Я посмотрела на нее, не в силах объяснить, какое впечатление произвел на меня ужин с Марион. Думая о том, что произошло, я понимала, что, превратившись в Эмили, я играла с огнем. Если Эмили была внутри меня — а теперь я знала, что она была, — то мне нужно было ее признать. Притворяться, что она совсем другой человек, было ни к чему. Пора прекратить игры и стать самой собой. Пора иметь в голове собственные мысли. Но не смогла найти слов, чтобы объяснить все это Кэрол. Поэтому я молча на нее смотрела.

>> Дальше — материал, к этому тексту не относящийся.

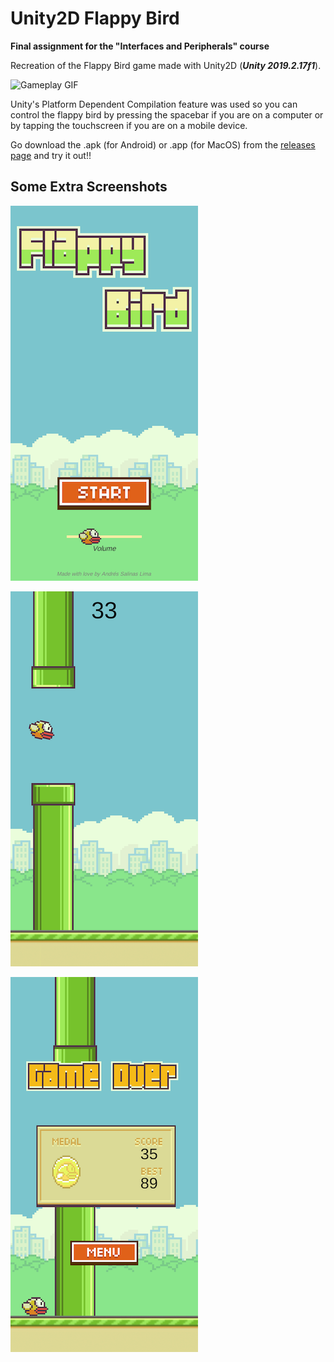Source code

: # Unity2D Flappy Bird

**Final assignment for the "Interfaces and Peripherals" course**

Recreation of the Flappy Bird game made with Unity2D (***Unity 2019.2.17f1***).

![Gameplay GIF](./Docs/Images/Gameplay.gif)

Unity's Platform Dependent Compilation feature was used so you can control the flappy bird by pressing the spacebar if you are on a computer or by tapping the touchscreen if you are on a mobile device.

Go download the .apk (for Android) or .app (for MacOS) from the [releases page](https://github.com/AndresSalinas97/Unity2D-Flappy-Bird/releases) and try it out!!

## Some Extra Screenshots

![Main menu](./Docs/Images/Menu.png)

![Main menu](./Docs/Images/InGame.png)

![Main menu](./Docs/Images/ResultsTable.png)
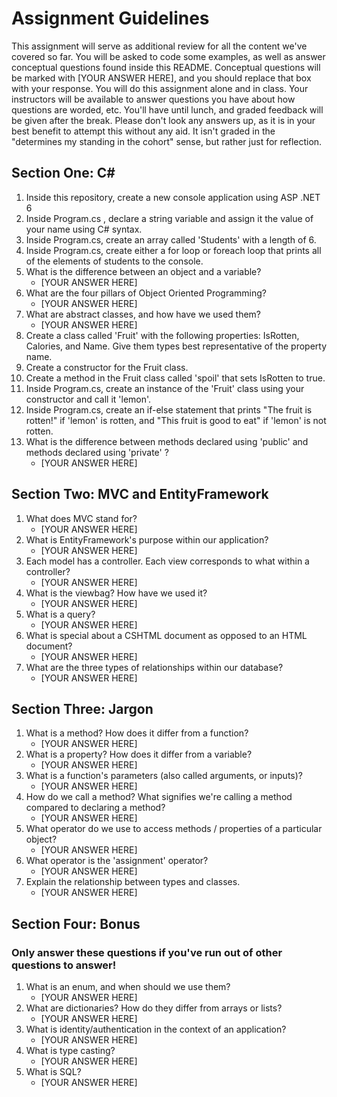 # Assignment Guidelines
This assignment will serve as additional review for all the content we've covered so far. You will be asked to code some examples, as well as answer conceptual questions found inside this README. Conceptual questions will be marked with [YOUR ANSWER HERE], and you should replace that box with your response. You will do this assignment alone and in class. Your instructors will be available to answer questions you have about how questions are worded, etc. You'll have until lunch, and graded feedback will be given after the break. Please don't look any answers up, as it is in your best benefit to attempt this without any aid. It isn't graded in the "determines my standing in the cohort" sense, but rather just for reflection.
## Section One: C#
1. Inside this repository, create a new console application using ASP .NET 6
2. Inside Program.cs , declare a string variable and assign it the value of your name using C# syntax.
3. Inside Program.cs, create an array called 'Students' with a length of 6.
4. Inside Program.cs, create either a for loop or foreach loop that prints all of the elements of students to the console.
5. What is the difference between an object and a variable? 
	- [YOUR ANSWER HERE]
6. What are the four pillars of Object Oriented Programming?
	- [YOUR ANSWER HERE] 
7. What are abstract classes, and how have we used them? 
	- [YOUR ANSWER HERE] 
8. Create a class called 'Fruit' with the following properties: IsRotten, Calories, and Name. Give them types best representative of the property name.
9. Create a constructor for the Fruit class.
10. Create a method in the Fruit class called 'spoil' that sets IsRotten to true.
11. Inside Program.cs, create an instance of the 'Fruit' class using your constructor and call it 'lemon'.
12. Inside Program.cs, create an if-else statement that prints "The fruit is rotten!" if 'lemon' is rotten, and "This fruit is good to eat" if 'lemon' is not rotten.
13. What is the difference between methods declared using 'public' and methods declared using 'private' ?
	- [YOUR ANSWER HERE]
## Section Two: MVC and EntityFramework
1. What does MVC stand for? 
	- [YOUR ANSWER HERE]
2. What is EntityFramework's purpose within our application? 
	- [YOUR ANSWER HERE]
3. Each model has a controller. Each view corresponds to what within a controller?
	- [YOUR ANSWER HERE]
4. What is the viewbag? How have we used it?
	- [YOUR ANSWER HERE]
5. What is a query?
	- [YOUR ANSWER HERE]
6. What is special about a CSHTML document as opposed to an HTML document?
	- [YOUR ANSWER HERE]
7. What are the three types of relationships within our database?
	- [YOUR ANSWER HERE]
## Section Three: Jargon
1. What is a method? How does it differ from a function?
	- [YOUR ANSWER HERE]
2. What is a property? How does it differ from a variable?
	- [YOUR ANSWER HERE]
3. What is a function's parameters (also called arguments, or inputs)?
	- [YOUR ANSWER HERE]
4. How do we call a method? What signifies we're calling a method compared to declaring a method?
	- [YOUR ANSWER HERE]
5. What operator do we use to access methods / properties of a particular object?
	- [YOUR ANSWER HERE]
6. What operator is the 'assignment' operator?
	- [YOUR ANSWER HERE]
7. Explain the relationship between types and classes.
	- [YOUR ANSWER HERE]
## Section Four: Bonus
### Only answer these questions if you've run out of other questions to answer!
1. What is an enum, and when should we use them?
	- [YOUR ANSWER HERE]
2. What are dictionaries? How do they differ from arrays or lists?
	- [YOUR ANSWER HERE]
3. What is identity/authentication in the context of an application?
	- [YOUR ANSWER HERE]
4. What is type casting?
	- [YOUR ANSWER HERE]
5. What is SQL?
	- [YOUR ANSWER HERE]
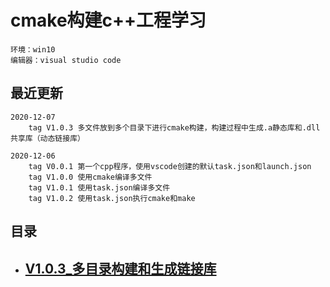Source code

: # cmake构建c++工程学习

    环境：win10
    编辑器：visual studio code
## 最近更新
    
    2020-12-07 
        tag V1.0.3 多文件放到多个目录下进行cmake构建，构建过程中生成.a静态库和.dll共享库（动态链接库）

    2020-12-06 
        tag V0.0.1 第一个cpp程序，使用vscode创建的默认task.json和launch.json
        tag V1.0.0 使用cmake编译多文件
        tag V1.0.1 使用task.json编译多文件
        tag V1.0.2 使用task.json执行cmake和make


## 目录

- ## [V1.0.3_多目录构建和生成链接库](./readme/V1.0.3_多目录构建和生成链接库.md)


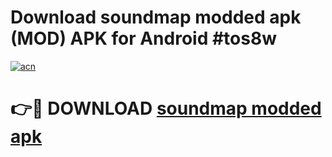 # Download soundmap modded apk (MOD) APK for Android #tos8w

[![acn](https://github.com/user-attachments/assets/0f9c940e-d8b0-45ae-aac7-cd30a18b3e1c)](https://app.mediaupload.pro?title=soundmap_modded_apk&ref=22-F10)

# 👉🔴 DOWNLOAD [soundmap modded apk](https://app.mediaupload.pro?title=soundmap_modded_apk&ref=24-F10)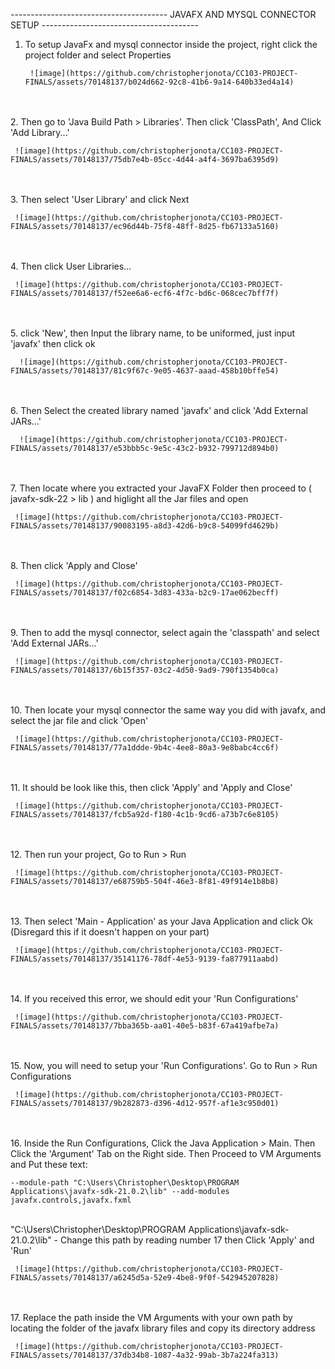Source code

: --------------------------------------- JAVAFX AND MYSQL CONNECTOR SETUP ---------------------------------------

1. To setup JavaFx and mysql connector inside the project, right click the project folder and select Properties<br>

        ![image](https://github.com/christopherjonota/CC103-PROJECT-FINALS/assets/70148137/b024d662-92c8-41b6-9a14-640b33ed4a14)

<br>
<br>
2. Then go to 'Java Build Path > Libraries'.   Then click 'ClassPath',   And Click 'Add Library...' <br>
     
     ![image](https://github.com/christopherjonota/CC103-PROJECT-FINALS/assets/70148137/75db7e4b-05cc-4d44-a4f4-3697ba6395d9)

<br>
<br>
3. Then select 'User Library' and click Next<br>
     
     ![image](https://github.com/christopherjonota/CC103-PROJECT-FINALS/assets/70148137/ec96d44b-75f8-48ff-8d25-fb67133a5160)

<br>
<br>
4. Then click User Libraries...<br>
     
     ![image](https://github.com/christopherjonota/CC103-PROJECT-FINALS/assets/70148137/f52ee6a6-ecf6-4f7c-bd6c-068cec7bff7f)

<br>
<br>
5. click 'New', then Input the library name, to be uniformed, just input 'javafx' then click ok<br>
      
      ![image](https://github.com/christopherjonota/CC103-PROJECT-FINALS/assets/70148137/81c9f67c-9e05-4637-aaad-458b10bffe54)

<br>
<br>
6. Then Select the created library named 'javafx' and click 'Add External JARs...'<br>
     
      ![image](https://github.com/christopherjonota/CC103-PROJECT-FINALS/assets/70148137/e53bbb5c-9e5c-43c2-b932-799712d894b0)

<br>
<br>
7. Then locate where you extracted your JavaFX Folder then proceed to ( javafx-sdk-22 > lib ) and higlight all the Jar files and open<br>
     
     ![image](https://github.com/christopherjonota/CC103-PROJECT-FINALS/assets/70148137/90083195-a8d3-42d6-b9c8-54099fd4629b)

<br>
<br>
8. Then click 'Apply and Close'<br>
    
     ![image](https://github.com/christopherjonota/CC103-PROJECT-FINALS/assets/70148137/f02c6854-3d83-433a-b2c9-17ae062becff)

<br>
<br>
9. Then to add the mysql connector, select again the 'classpath' and select 'Add External JARs...'<br>
   
     ![image](https://github.com/christopherjonota/CC103-PROJECT-FINALS/assets/70148137/6b15f357-03c2-4d50-9ad9-790f1354b0ca)

<br>
<br>
10. Then locate your mysql connector the same way you did with javafx, and select the jar file and click 'Open'<br>
    
     ![image](https://github.com/christopherjonota/CC103-PROJECT-FINALS/assets/70148137/77a1ddde-9b4c-4ee8-80a3-9e8babc4cc6f)
<br>

<br>
11. It should be look like this, then click 'Apply'  and 'Apply and Close'<br>
    
     ![image](https://github.com/christopherjonota/CC103-PROJECT-FINALS/assets/70148137/fcb5a92d-f180-4c1b-9cd6-a73b7c6e8105)

<br>
<br>
12. Then run your project, Go to Run > Run<br>
    
     ![image](https://github.com/christopherjonota/CC103-PROJECT-FINALS/assets/70148137/e68759b5-504f-46e3-8f81-49f914e1b8b8)

<br>
<br>
13. Then select 'Main - Application' as your Java Application and click Ok (Disregard this if it doesn't happen on your part)<br>
    
     ![image](https://github.com/christopherjonota/CC103-PROJECT-FINALS/assets/70148137/35141176-78df-4e53-9139-fa877911aabd)

<br>
<br>
14. If you received this error, we should edit your 'Run Configurations'<br>
    
     ![image](https://github.com/christopherjonota/CC103-PROJECT-FINALS/assets/70148137/7bba365b-aa01-40e5-b83f-67a419afbe7a)

<br>
<br>
15. Now, you will need to setup your 'Run Configurations'. Go to Run > Run Configurations<br>
   
     ![image](https://github.com/christopherjonota/CC103-PROJECT-FINALS/assets/70148137/9b282873-d396-4d12-957f-af1e3c950d01)

<br>
<br>
16. Inside the Run Configurations, Click the Java Application > Main. Then Click the 'Argument' Tab on the Right side.
    Then Proceed to VM Arguments and Put these text:

    --module-path "C:\Users\Christopher\Desktop\PROGRAM Applications\javafx-sdk-21.0.2\lib" --add-modules javafx.controls,javafx.fxml

<br>"C:\Users\Christopher\Desktop\PROGRAM Applications\javafx-sdk-21.0.2\lib" - Change this path by reading number 17 then Click 'Apply' and 'Run'<br>
    
     ![image](https://github.com/christopherjonota/CC103-PROJECT-FINALS/assets/70148137/a6245d5a-52e9-4be8-9f0f-542945207828)

<br>
<br>
17. Replace the path inside the VM Arguments with your own path by locating the folder of the javafx library files and copy its directory address

    
     ![image](https://github.com/christopherjonota/CC103-PROJECT-FINALS/assets/70148137/37db34b8-1087-4a32-99ab-3b7a224fa313)
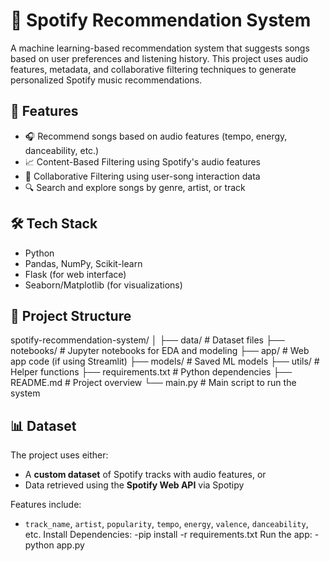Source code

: # 🎵 Spotify Recommendation System

A machine learning-based recommendation system that suggests songs based on user preferences and listening history. This project uses audio features, metadata, and collaborative filtering techniques to generate personalized Spotify music recommendations.

## 🚀 Features

- 🎧 Recommend songs based on audio features (tempo, energy, danceability, etc.)
- 📈 Content-Based Filtering using Spotify's audio features
- 🤝 Collaborative Filtering using user-song interaction data
- 🔍 Search and explore songs by genre, artist, or track


## 🛠️ Tech Stack

- Python
- Pandas, NumPy, Scikit-learn
- Flask (for web interface)
- Seaborn/Matplotlib (for visualizations)

## 📁 Project Structure

spotify-recommendation-system/
│
├── data/ # Dataset files
├── notebooks/ # Jupyter notebooks for EDA and modeling
├── app/ # Web app code (if using Streamlit)
├── models/ # Saved ML models
├── utils/ # Helper functions
├── requirements.txt # Python dependencies
├── README.md # Project overview
└── main.py # Main script to run the system


## 📊 Dataset

The project uses either:
- A **custom dataset** of Spotify tracks with audio features, or
- Data retrieved using the **Spotify Web API** via Spotipy

Features include:
- `track_name`, `artist`, `popularity`, `tempo`, `energy`, `valence`, `danceability`, etc.
Install Dependencies:
-pip install -r requirements.txt
Run the app:
-python app.py


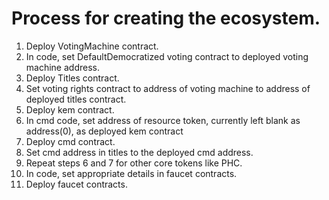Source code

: # Process for creating the ecosystem.

1. Deploy VotingMachine contract.
2. In code, set DefaultDemocratized voting contract to deployed voting machine address.
3. Deploy Titles contract.
4. Set voting rights contract to address of voting machine to address of deployed titles contract.
5. Deploy kem contract.
6. In cmd code, set address of resource token, currently left blank as address(0), as deployed kem contract 
7. Deploy cmd contract.
8. Set cmd address in titles to the deployed cmd address.
9. Repeat steps 6 and 7 for other core tokens like PHC.
10. In code, set appropriate details in faucet contracts.
11. Deploy faucet contracts.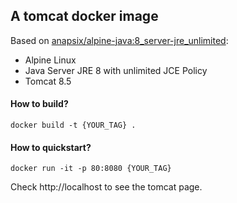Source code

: ## A tomcat docker image

Based on [anapsix/alpine-java:8_server-jre_unlimited](https://hub.docker.com/r/anapsix/alpine-java/):

* Alpine Linux
* Java Server JRE 8 with unlimited JCE Policy
* Tomcat 8.5

#### How to build?

`docker build -t {YOUR_TAG} .`

#### How to quickstart?

`docker run -it -p 80:8080 {YOUR_TAG}`

Check http://localhost to see the tomcat page.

Кэрол не стала на меня давить.
— Значит, ты собираешься бросить переодевания и будешь ходить открыто?
Я покачала головой.
— Так делать нельзя. Ты же знаешь, что происходит, если я прихожу открыто: стейки становятся больше, еда появляется на столе быстрее, а места оказываются удобнее. Ни один ресторан не может изменить еду в один момент, но, когда к ним приходит критик из «Нью-Йорк таймс», сотрудники делают все, чтобы доставить ей удовольствие. В кухне отбирают самую крупную малину. Метрдотель сажает ее за самый спокойный стол посреди обеденного зала и посылает к ней лучшего официанта. Сомелье следит, чтобы заказанное ею вино было высшего качества и чтобы ее бокал никогда не пустел. Кондитер вкладывает душу в свои изделия. — Я повела рукой, указывая на нашу большую кабину. — Ты знаешь, я не могу позволить, чтобы все это происходило каждый раз, когда я иду инспектировать ресторан.
— И что же ты собираешься делать? — спросила она. — Сама-то слышишь, что говоришь?
Я кивнула. Слова, которые Марион так непринужденно бросила за столом в ресторане «Бокс Три», до сих пор звучали в моих ушах. Но как я буду жить, если перестану быть ресторанным критиком?
— Не знаю, что делать, — сказала я. — Должен быть какой-то ответ. Но я его еще не нашла.
Кэрол никакого совета мне не дала, и мы сидели, пили кофе, ели холодное шоколадное мороженое, которое принес официант. Нам не хотелось выходить на пылающие тротуары, не хотелось возвращаться в реальный мир.